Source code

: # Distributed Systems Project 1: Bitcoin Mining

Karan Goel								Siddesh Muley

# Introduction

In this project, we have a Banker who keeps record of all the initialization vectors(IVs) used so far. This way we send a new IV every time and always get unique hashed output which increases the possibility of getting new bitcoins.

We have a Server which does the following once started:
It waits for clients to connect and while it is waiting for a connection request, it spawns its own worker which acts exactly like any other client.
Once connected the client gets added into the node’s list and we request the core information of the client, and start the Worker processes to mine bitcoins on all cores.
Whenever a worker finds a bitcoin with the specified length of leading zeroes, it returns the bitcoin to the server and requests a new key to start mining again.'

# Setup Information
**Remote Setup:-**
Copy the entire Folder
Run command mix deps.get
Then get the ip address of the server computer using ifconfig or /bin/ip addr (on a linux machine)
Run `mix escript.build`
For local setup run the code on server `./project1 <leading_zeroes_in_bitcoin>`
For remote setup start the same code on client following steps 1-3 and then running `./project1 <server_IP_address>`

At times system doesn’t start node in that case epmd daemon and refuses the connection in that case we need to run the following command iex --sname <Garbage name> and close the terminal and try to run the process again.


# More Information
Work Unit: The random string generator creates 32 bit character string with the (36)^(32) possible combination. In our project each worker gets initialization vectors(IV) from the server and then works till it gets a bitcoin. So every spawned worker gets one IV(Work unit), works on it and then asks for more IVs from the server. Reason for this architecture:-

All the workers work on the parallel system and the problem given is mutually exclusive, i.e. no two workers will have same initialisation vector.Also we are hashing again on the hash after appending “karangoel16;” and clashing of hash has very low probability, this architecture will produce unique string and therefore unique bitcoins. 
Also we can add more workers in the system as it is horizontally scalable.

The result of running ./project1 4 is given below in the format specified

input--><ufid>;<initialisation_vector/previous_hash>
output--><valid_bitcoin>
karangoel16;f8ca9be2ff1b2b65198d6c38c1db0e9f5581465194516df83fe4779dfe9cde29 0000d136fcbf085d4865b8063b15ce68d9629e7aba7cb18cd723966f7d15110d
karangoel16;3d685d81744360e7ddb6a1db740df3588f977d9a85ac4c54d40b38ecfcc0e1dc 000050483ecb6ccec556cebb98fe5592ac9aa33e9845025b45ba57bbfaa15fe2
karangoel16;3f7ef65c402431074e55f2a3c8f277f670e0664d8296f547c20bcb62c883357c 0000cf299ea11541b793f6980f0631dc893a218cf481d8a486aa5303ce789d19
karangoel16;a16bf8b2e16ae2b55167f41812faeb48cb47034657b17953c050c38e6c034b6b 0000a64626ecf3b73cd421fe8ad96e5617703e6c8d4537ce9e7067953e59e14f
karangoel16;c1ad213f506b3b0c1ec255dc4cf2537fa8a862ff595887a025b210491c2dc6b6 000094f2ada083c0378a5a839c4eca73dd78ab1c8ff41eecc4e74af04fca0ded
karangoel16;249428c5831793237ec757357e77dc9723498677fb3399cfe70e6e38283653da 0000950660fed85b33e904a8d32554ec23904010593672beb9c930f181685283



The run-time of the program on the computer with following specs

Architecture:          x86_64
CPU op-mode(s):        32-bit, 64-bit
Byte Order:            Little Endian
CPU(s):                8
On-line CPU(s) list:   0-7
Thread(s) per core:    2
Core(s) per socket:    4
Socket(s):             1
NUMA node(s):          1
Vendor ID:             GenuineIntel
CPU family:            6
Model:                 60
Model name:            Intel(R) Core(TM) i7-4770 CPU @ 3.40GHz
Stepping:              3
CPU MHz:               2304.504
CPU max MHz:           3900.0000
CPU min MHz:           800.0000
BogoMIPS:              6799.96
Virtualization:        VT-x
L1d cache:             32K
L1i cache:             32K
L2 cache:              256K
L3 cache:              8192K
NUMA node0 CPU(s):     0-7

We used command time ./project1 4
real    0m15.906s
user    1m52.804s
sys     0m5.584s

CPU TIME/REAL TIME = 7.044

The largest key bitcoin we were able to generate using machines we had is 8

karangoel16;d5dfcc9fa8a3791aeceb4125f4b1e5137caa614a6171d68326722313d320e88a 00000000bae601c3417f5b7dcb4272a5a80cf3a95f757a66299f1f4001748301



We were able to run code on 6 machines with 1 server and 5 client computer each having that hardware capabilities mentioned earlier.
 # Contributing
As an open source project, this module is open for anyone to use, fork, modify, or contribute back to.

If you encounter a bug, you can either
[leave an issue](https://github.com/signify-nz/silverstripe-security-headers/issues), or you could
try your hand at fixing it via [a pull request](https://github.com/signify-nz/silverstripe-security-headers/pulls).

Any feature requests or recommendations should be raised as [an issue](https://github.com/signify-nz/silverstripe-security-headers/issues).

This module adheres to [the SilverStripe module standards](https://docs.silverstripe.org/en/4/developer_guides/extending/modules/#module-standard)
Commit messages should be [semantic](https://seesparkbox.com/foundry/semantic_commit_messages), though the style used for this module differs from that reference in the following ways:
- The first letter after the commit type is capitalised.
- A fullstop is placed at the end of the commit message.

━━━

* Exercise goal: With the first line being the one containing "Once connected the" and the last line the one containing "Copy the entire Folder", transcribe exactly the lines above that fall in that range.

* Response for this exercise:
Once connected the client gets added into the node’s list and we request the core information of the client, and start the Worker processes to mine bitcoins on all cores.
Whenever a worker finds a bitcoin with the specified length of leading zeroes, it returns the bitcoin to the server and requests a new key to start mining again.'

# Setup Information
**Remote Setup:-**
Copy the entire Folder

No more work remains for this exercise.